Dear all,

I want to find a simple linear optimal policy rule for a Ramsey problem. Therefore I calculated the FOC of the Ramsey problem and simulated the model for 100000 periods. Then I want to do a regression where the dependent variable is the policy instrument “government debt” and the explained variables are the state variables of the model.

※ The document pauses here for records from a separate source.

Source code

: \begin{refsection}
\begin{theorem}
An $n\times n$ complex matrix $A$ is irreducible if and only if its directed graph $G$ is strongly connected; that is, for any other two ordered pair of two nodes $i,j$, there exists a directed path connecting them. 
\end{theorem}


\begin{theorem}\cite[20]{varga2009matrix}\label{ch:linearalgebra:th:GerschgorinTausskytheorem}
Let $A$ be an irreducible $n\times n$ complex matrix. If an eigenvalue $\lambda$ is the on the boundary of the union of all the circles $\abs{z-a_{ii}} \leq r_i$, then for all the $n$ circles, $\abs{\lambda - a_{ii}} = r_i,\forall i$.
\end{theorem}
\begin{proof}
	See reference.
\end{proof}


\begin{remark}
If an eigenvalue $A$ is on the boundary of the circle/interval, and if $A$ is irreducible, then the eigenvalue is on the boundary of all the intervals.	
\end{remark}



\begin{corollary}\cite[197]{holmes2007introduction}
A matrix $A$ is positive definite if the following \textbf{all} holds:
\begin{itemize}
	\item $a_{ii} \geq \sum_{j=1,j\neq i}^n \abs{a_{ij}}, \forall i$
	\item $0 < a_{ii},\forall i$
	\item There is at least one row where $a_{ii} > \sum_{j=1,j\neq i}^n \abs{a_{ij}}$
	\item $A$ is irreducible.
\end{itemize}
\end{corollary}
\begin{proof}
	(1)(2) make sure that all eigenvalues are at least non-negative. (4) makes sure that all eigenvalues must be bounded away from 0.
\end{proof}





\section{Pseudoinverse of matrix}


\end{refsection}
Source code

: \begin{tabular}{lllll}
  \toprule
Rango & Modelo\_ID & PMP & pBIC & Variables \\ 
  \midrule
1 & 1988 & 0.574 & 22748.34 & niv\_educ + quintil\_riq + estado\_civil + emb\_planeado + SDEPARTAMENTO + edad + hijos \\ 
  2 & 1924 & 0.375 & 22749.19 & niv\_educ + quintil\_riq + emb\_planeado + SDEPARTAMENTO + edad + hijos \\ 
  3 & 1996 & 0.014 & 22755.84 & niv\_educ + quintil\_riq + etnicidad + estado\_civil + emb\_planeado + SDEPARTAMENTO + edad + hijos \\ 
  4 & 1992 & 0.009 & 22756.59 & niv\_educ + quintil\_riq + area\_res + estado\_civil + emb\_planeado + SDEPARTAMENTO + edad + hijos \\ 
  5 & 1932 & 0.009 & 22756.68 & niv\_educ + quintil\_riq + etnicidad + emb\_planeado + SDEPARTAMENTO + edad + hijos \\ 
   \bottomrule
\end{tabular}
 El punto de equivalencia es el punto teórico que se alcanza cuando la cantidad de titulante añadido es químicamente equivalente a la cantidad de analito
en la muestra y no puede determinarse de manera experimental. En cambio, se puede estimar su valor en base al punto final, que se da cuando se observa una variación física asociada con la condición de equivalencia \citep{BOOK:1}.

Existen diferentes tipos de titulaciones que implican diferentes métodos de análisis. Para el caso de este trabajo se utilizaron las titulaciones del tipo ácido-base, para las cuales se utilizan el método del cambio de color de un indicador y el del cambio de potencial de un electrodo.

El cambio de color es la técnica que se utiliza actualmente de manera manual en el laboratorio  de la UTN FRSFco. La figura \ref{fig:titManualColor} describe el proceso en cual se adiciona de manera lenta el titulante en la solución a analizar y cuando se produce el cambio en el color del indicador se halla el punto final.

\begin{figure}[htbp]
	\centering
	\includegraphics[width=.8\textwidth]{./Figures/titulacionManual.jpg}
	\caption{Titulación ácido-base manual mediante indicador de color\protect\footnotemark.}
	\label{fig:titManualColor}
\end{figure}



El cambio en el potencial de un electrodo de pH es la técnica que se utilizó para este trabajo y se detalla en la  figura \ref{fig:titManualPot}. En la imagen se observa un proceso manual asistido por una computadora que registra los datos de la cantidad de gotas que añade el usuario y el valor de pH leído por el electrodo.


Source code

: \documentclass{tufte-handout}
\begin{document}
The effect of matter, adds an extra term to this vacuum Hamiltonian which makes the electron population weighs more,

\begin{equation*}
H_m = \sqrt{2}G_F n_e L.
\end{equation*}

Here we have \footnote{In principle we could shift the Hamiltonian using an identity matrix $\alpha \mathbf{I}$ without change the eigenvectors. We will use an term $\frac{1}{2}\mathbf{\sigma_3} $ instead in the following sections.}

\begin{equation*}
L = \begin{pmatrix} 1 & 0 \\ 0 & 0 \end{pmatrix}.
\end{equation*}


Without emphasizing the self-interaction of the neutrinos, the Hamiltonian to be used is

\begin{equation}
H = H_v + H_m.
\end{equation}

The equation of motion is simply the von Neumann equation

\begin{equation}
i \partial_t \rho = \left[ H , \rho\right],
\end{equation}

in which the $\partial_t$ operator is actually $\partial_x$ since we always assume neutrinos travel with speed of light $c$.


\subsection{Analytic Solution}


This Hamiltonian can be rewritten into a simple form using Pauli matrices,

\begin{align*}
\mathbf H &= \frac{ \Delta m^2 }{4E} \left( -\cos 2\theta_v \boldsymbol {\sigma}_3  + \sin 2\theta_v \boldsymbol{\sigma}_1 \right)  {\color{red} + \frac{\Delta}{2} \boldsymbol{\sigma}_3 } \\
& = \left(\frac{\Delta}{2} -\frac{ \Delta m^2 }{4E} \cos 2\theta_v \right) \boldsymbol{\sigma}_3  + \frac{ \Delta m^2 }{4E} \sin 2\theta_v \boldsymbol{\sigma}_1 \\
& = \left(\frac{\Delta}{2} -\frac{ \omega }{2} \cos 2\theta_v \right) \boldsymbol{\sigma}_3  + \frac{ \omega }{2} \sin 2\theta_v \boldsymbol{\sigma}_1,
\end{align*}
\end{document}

Now I am confused regarding the timing I should use:

Government debt is a predeterminded variable and evaluates as following:

I use the “predetermined_variables” command for “b”. Now how do I have to interpret dynare’s simulation of b. I know dynare converts variables like capital K(+1) into K. Does that mean that every b_t+1 of the simulation is in fact a b_t or every b_t is in fact a b_t+1??? How does my regression then look:

```
b_t+1 = b_t + some state variables;
```

or

`b_t = b_t-1 + some state variables;`

???

I hope you unterstand my problem…

See the manual

[quote]Note that Dynare internally always uses the “stock at the end of the period” concept, even

when the model has been entered using the predetermined_variables-command. Thus, when

plotting, computing or simulating variables, Dynare will follow the convention to use variables

that are decided in the current period. For example, when generating impulse response functions

for capital, Dynare will plot k, which is the capital stock decided upon by investment today (and

which will be used in tomorrow’s production function). This is the reason that capital is shown

to be moving on impact, because it is k and not the predetermined k(-1) that is displayed. It

is important to remember that this also affects simulated time series and output from smoother

routines for predetermined variables. Compared to non-predetermined variables they might

otherwise appear to be falsely shifted to the future by one period.[/quote]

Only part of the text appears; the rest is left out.